**The task**
Would you transcribe the whole listing exactly and drop its images?

**Records shown**

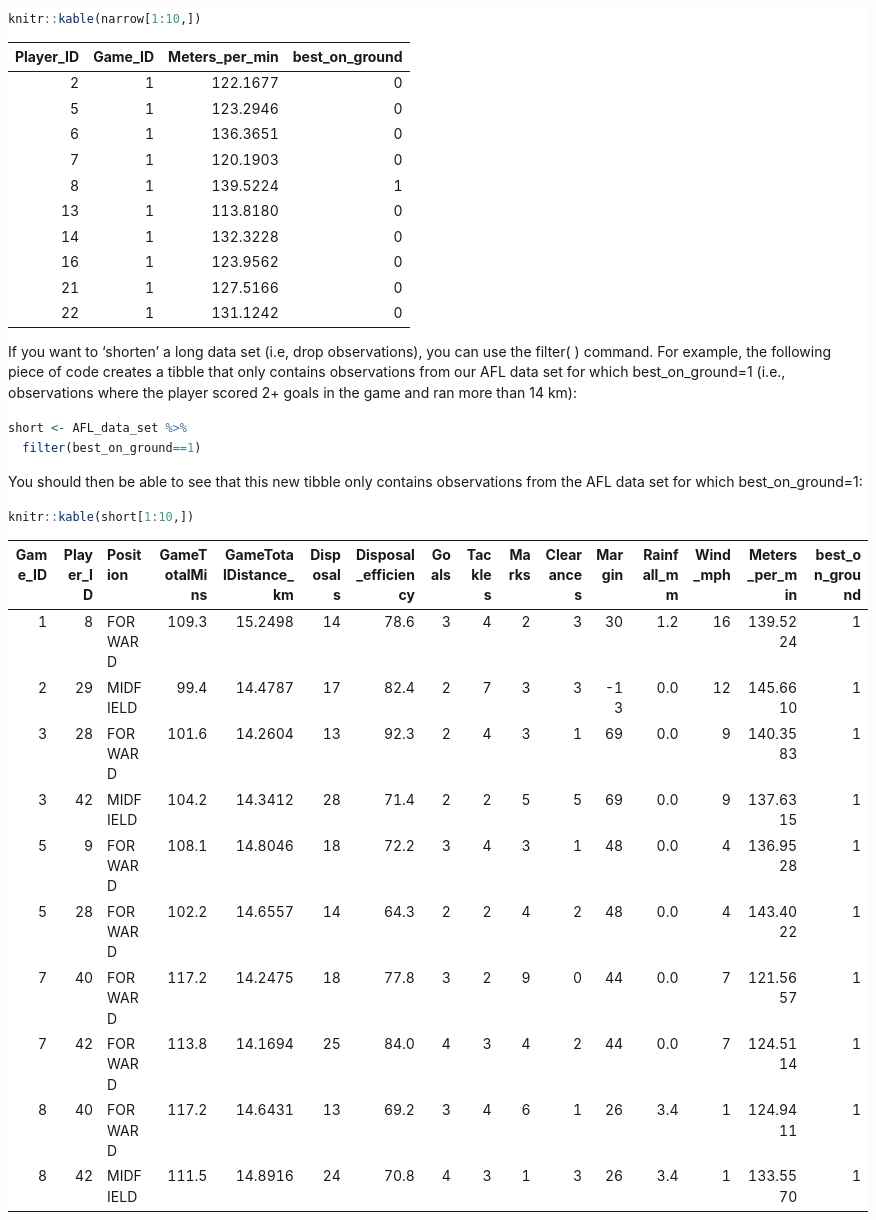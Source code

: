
``` r
knitr::kable(narrow[1:10,])
```

| Player\_ID | Game\_ID | Meters\_per\_min | best\_on\_ground |
| ---------: | -------: | ---------------: | ---------------: |
|          2 |        1 |         122.1677 |                0 |
|          5 |        1 |         123.2946 |                0 |
|          6 |        1 |         136.3651 |                0 |
|          7 |        1 |         120.1903 |                0 |
|          8 |        1 |         139.5224 |                1 |
|         13 |        1 |         113.8180 |                0 |
|         14 |        1 |         132.3228 |                0 |
|         16 |        1 |         123.9562 |                0 |
|         21 |        1 |         127.5166 |                0 |
|         22 |        1 |         131.1242 |                0 |

If you want to ‘shorten’ a long data set (i.e, drop observations), you
can use the filter( ) command. For example, the following piece of code
creates a tibble that only contains observations from our AFL data set
for which best\_on\_ground=1 (i.e., observations where the player scored
2+ goals in the game and ran more than 14 km):

``` r
short <- AFL_data_set %>%
  filter(best_on_ground==1)
```

You should then be able to see that this new tibble only contains
observations from the AFL data set for which
best\_on\_ground=1:

``` r
knitr::kable(short[1:10,])
```

| Game\_ID | Player\_ID | Position | GameTotalMins | GameTotalDistance\_km | Disposals | Disposal\_efficiency | Goals | Tackles | Marks | Clearances | Margin | Rainfall\_mm | Wind\_mph | Meters\_per\_min | best\_on\_ground |
| -------: | ---------: | :------- | ------------: | --------------------: | --------: | -------------------: | ----: | ------: | ----: | ---------: | -----: | -----------: | --------: | ---------------: | ---------------: |
|        1 |          8 | FORWARD  |         109.3 |               15.2498 |        14 |                 78.6 |     3 |       4 |     2 |          3 |     30 |          1.2 |        16 |         139.5224 |                1 |
|        2 |         29 | MIDFIELD |          99.4 |               14.4787 |        17 |                 82.4 |     2 |       7 |     3 |          3 |   \-13 |          0.0 |        12 |         145.6610 |                1 |
|        3 |         28 | FORWARD  |         101.6 |               14.2604 |        13 |                 92.3 |     2 |       4 |     3 |          1 |     69 |          0.0 |         9 |         140.3583 |                1 |
|        3 |         42 | MIDFIELD |         104.2 |               14.3412 |        28 |                 71.4 |     2 |       2 |     5 |          5 |     69 |          0.0 |         9 |         137.6315 |                1 |
|        5 |          9 | FORWARD  |         108.1 |               14.8046 |        18 |                 72.2 |     3 |       4 |     3 |          1 |     48 |          0.0 |         4 |         136.9528 |                1 |
|        5 |         28 | FORWARD  |         102.2 |               14.6557 |        14 |                 64.3 |     2 |       2 |     4 |          2 |     48 |          0.0 |         4 |         143.4022 |                1 |
|        7 |         40 | FORWARD  |         117.2 |               14.2475 |        18 |                 77.8 |     3 |       2 |     9 |          0 |     44 |          0.0 |         7 |         121.5657 |                1 |
|        7 |         42 | FORWARD  |         113.8 |               14.1694 |        25 |                 84.0 |     4 |       3 |     4 |          2 |     44 |          0.0 |         7 |         124.5114 |                1 |
|        8 |         40 | FORWARD  |         117.2 |               14.6431 |        13 |                 69.2 |     3 |       4 |     6 |          1 |     26 |          3.4 |         1 |         124.9411 |                1 |
|        8 |         42 | MIDFIELD |         111.5 |               14.8916 |        24 |                 70.8 |     4 |       3 |     1 |          3 |     26 |          3.4 |         1 |         133.5570 |                1 |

**Answer box**
Source code

:
``` r
knitr::kable(narrow[1:10,])
```

| Player\_ID | Game\_ID | Meters\_per\_min | best\_on\_ground |
| ---------: | -------: | ---------------: | ---------------: |
|          2 |        1 |         122.1677 |                0 |
|          5 |        1 |         123.2946 |                0 |
|          6 |        1 |         136.3651 |                0 |
|          7 |        1 |         120.1903 |                0 |
|          8 |        1 |         139.5224 |                1 |
|         13 |        1 |         113.8180 |                0 |
|         14 |        1 |         132.3228 |                0 |
|         16 |        1 |         123.9562 |                0 |
|         21 |        1 |         127.5166 |                0 |
|         22 |        1 |         131.1242 |                0 |

If you want to ‘shorten’ a long data set (i.e, drop observations), you
can use the filter( ) command. For example, the following piece of code
creates a tibble that only contains observations from our AFL data set
for which best\_on\_ground=1 (i.e., observations where the player scored
2+ goals in the game and ran more than 14 km):

``` r
short <- AFL_data_set %>%
  filter(best_on_ground==1)
```

You should then be able to see that this new tibble only contains
observations from the AFL data set for which
best\_on\_ground=1:

``` r
knitr::kable(short[1:10,])
```

| Game\_ID | Player\_ID | Position | GameTotalMins | GameTotalDistance\_km | Disposals | Disposal\_efficiency | Goals | Tackles | Marks | Clearances | Margin | Rainfall\_mm | Wind\_mph | Meters\_per\_min | best\_on\_ground |
| -------: | ---------: | :------- | ------------: | --------------------: | --------: | -------------------: | ----: | ------: | ----: | ---------: | -----: | -----------: | --------: | ---------------: | ---------------: |
|        1 |          8 | FORWARD  |         109.3 |               15.2498 |        14 |                 78.6 |     3 |       4 |     2 |          3 |     30 |          1.2 |        16 |         139.5224 |                1 |
|        2 |         29 | MIDFIELD |          99.4 |               14.4787 |        17 |                 82.4 |     2 |       7 |     3 |          3 |   \-13 |          0.0 |        12 |         145.6610 |                1 |
|        3 |         28 | FORWARD  |         101.6 |               14.2604 |        13 |                 92.3 |     2 |       4 |     3 |          1 |     69 |          0.0 |         9 |         140.3583 |                1 |
|        3 |         42 | MIDFIELD |         104.2 |               14.3412 |        28 |                 71.4 |     2 |       2 |     5 |          5 |     69 |          0.0 |         9 |         137.6315 |                1 |
|        5 |          9 | FORWARD  |         108.1 |               14.8046 |        18 |                 72.2 |     3 |       4 |     3 |          1 |     48 |          0.0 |         4 |         136.9528 |                1 |
|        5 |         28 | FORWARD  |         102.2 |               14.6557 |        14 |                 64.3 |     2 |       2 |     4 |          2 |     48 |          0.0 |         4 |         143.4022 |                1 |
|        7 |         40 | FORWARD  |         117.2 |               14.2475 |        18 |                 77.8 |     3 |       2 |     9 |          0 |     44 |          0.0 |         7 |         121.5657 |                1 |
|        7 |         42 | FORWARD  |         113.8 |               14.1694 |        25 |                 84.0 |     4 |       3 |     4 |          2 |     44 |          0.0 |         7 |         124.5114 |                1 |
|        8 |         40 | FORWARD  |         117.2 |               14.6431 |        13 |                 69.2 |     3 |       4 |     6 |          1 |     26 |          3.4 |         1 |         124.9411 |                1 |
|        8 |         42 | MIDFIELD |         111.5 |               14.8916 |        24 |                 70.8 |     4 |       3 |     1 |          3 |     26 |          3.4 |         1 |         133.5570 |                1 |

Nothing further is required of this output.